Meals or allowances given less often than 3 times per week will generally comply with this standard, as will meals or allowances provided 3 times or more in a week on an occasional basis to meet workload demands (such as major repairs or periodic financial reporting). CRA will consider overtime meal allowances to be a taxable benefit if overtime occurs frequently or becomes the norm as such allowances will then be viewed as a form of additional remuneration.
Paid Travel Expenses within Same Municipality or Metropolitan Area as Employee’s Place of Work
CRA will accept that employer-provided travel (including meal) allowances paid for travel within a “municipality” or “metropolitan area” where the employee’s place of work is located, may be excluded from an employee’s income if the allowance is paid primarily for the benefit of the employer. An allowance will generally meet this standard if its principal objective is to ensure that the employee’s duties are undertaken in a more efficient manner during the course of a work shift and the allowance is not indicative of an alternate form of remuneration.
CRA will no longer require an employee to include as part of their taxable income, loyalty points (such as frequent flyer miles) accumulated by an employee on their own personal credit cards when travelling on employer-reimbursed business trips or while incurring other business-related expenses as long as:
- the points are not converted into cash;
- the plan or arrangement is not indicative of an alternate form of remuneration; or
- the plan or arrangement is not for tax avoidance purposes.
Where the employer controls the points (such as with a company credit card), the employer will still be required to report on the employee’s T4 the fair market value of any benefits received by the employee.
Employer-Provided Motor Vehicles
CRA will now permit an employee to claim the “operating benefit rate” set annually pursuant to section 7305.1 of the Regulations, rather than the higher rate set by section 7306 of the Regulations, as a reflection of the reasonable benefit received by an employee who has an employer-provided vehicle where all of the following conditions are met:
- The motor vehicle is not defined as an “automobile” under subsection 248(1) of the Income Tax Act;
- The employer has bona fide business reasons for requiring the employee to take the motor vehicle home at night (such as security concerns with respect to the employer’s tools and equipment being left at the place of work or the employee is on-call for emergencies and the vehicle has been provided to improve response to emergencies); and
- The vehicle is specifically designed or suited for the employer’s business or trade and is essential in a fundamental way to the performance of the employee’s duties. Mere transportation of the employee is not enough to meet this standard.
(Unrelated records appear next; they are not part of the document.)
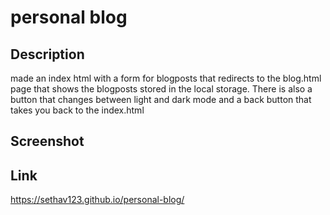 # personal blog
## Description
made an index html with a form for blogposts that redirects to the blog.html page that shows the blogposts stored in the local storage. There is also a button that changes between light and dark mode and a back button that takes you back to the index.html
## Screenshot

## Link
https://sethav123.github.io/personal-blog/
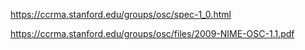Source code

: https://ccrma.stanford.edu/groups/osc/spec-1_0.html

https://ccrma.stanford.edu/groups/osc/files/2009-NIME-OSC-1.1.pdf
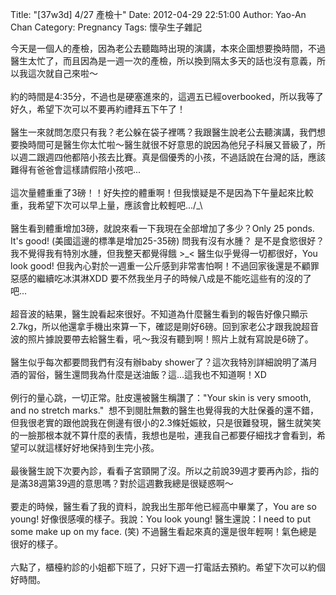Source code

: Title: "[37w3d] 4/27 產檢十"
Date: 2012-04-29 22:51:00
Author: Yao-An Chan
Category: Pregnancy
Tags: 懷孕生子雜記


<div class='post'>
今天是一個人的產檢，因為老公去聽臨時出現的演講，本來企圖想要換時間，不過醫生太忙了，而且因為是一週一次的產檢，所以換到隔太多天的話也沒有意義，所以我這次就自己來啦～<br /><br />約的時間是4:35分，不過也是硬塞進來的，這週五已經overbooked，所以我等了好久，希望下次可以不要再約禮拜五下午了！<br /><br />醫生一來就問怎麼只有我？老公躲在袋子裡嗎？我跟醫生說老公去聽演講，我們想要換時間可是醫生你太忙啦～醫生就很不好意思的說因為他兒子科展又晉級了，所以週二跟週四他都陪小孩去比賽。真是個優秀的小孩，不過話說在台灣的話，應該難得有爸爸會這樣請假陪小孩吧...<br /><br />這次量體重重了3磅！！好失控的體重啊！但我懷疑是不是因為下午量起來比較重，我希望下次可以早上量，應該會比較輕吧.../_\<br /><br />醫生看到體重增加3磅，就說來看一下我現在全部增加了多少？Only 25 ponds. It's good! (美國這邊的標準是增加25-35磅) 問我有沒有水腫？ 是不是食慾很好？ 我不覺得我有特別水腫，但我整天都覺得餓 &gt;_&lt; 醫生似乎覺得一切都很好，You look good! 但我內心對於一週重一公斤感到非常害怕啊！不過回家後還是不顧罪惡感的繼續吃冰淇淋XDD 要不然我坐月子的時候八成是不能吃這些有的沒的了吧...<br /><br />超音波的結果，醫生說看起來很好。不知道為什麼醫生看到的報告好像只顯示2.7kg，所以他還拿手機出來算一下，確認是剛好6磅。回到家老公才跟我說超音波的照片據說要帶去給醫生看，吼～我沒有聽到啊！照片上就有寫說是6磅了。<br /><br />醫生似乎每次都要問我們有沒有辦baby shower了？這次我特別詳細說明了滿月酒的習俗，醫生還問我為什麼是送油飯？這...這我也不知道啊！XD<br /><br />例行的量心跳，一切正常。肚皮還被醫生稱讚了："Your skin is very smooth, and no stretch marks." &nbsp;想不到閱肚無數的醫生也覺得我的大肚保養的還不錯，但我很老實的跟他說我在側邊有很小的2.3條妊娠紋，只是很難發現，醫生就笑笑的一臉那根本就不算什麼的表情，我想也是啦，連我自己都要仔細找才會看到，希望可以就這樣好好地保持到生完小孩。<br /><br />最後醫生說下次要內診，看看子宮頸開了沒。所以之前說39週才要再內診，指的是滿38週第39週的意思嗎？對於這週數我總是很疑惑啊～<br /><br />要走的時候，醫生看了我的資料，說我出生那年他已經高中畢業了，You are so young! 好像很感嘆的樣子。我說：You look young! 醫生還說：I need to put some make up on my face. (笑) 不過醫生看起來真的還是很年輕啊！氣色總是很好的樣子。<br /><br />六點了，櫃檯約診的小姐都下班了，只好下週一打電話去預約。希望下次可以約個好時間。</div>
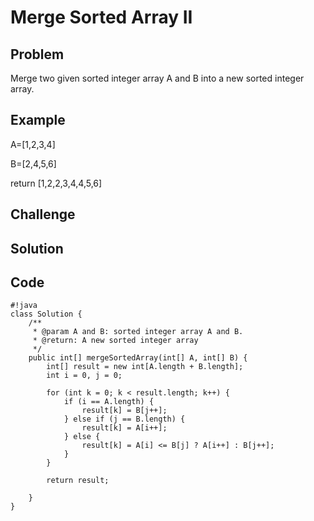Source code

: Merge Sorted Array II
===


Problem
-------

Merge two given sorted integer array A and B into a new sorted integer array.

Example
-------

A=[1,2,3,4]

B=[2,4,5,6]

return [1,2,2,3,4,4,5,6]

Challenge
---------

Solution
--------

Code
----

    #!java
    class Solution {
        /**
         * @param A and B: sorted integer array A and B.
         * @return: A new sorted integer array
         */
        public int[] mergeSortedArray(int[] A, int[] B) {
            int[] result = new int[A.length + B.length];
            int i = 0, j = 0;
            
            for (int k = 0; k < result.length; k++) {
                if (i == A.length) {
                    result[k] = B[j++];
                } else if (j == B.length) {
                    result[k] = A[i++];
                } else {
                    result[k] = A[i] <= B[j] ? A[i++] : B[j++];
                }
            }
            
            return result;
            
        }
    }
Effective for 2010 Tax Year
Non-Cash Gifts and Non-Cash Awards
Non-cash gifts and non-cash awards given to an “arm’s length employee” will not be taxable to the extent that the total aggregate value of all such gifts and awards to that employee is less than $500 annually. Any value in excess of $500 annually will be taxable. (“Arm’s length employee” means an employee who is not related to the shareholders or owners of the employer).
In addition, a separate non-cash long service/anniversary award may also qualify for non-taxable status if:
- the total value of the award is $500 or less, and
- the anniversary award is for 5 or more years of service or it has been at least 5 years since the last long-service award was made to the employee.
Surface Transit Passes Provided to Family Members of Transit Employees
While free or discounted surface transit passes provided to transit employees who are employed in the business of operating the transit vehicles will remain non-taxable, passes provided to family members of a transit employee will represent a taxable benefit to the employee.
The full text of Technical News No. 40 (including some examples to assist in interpreting the policy changes) is available at the Canada Revenue Agency website.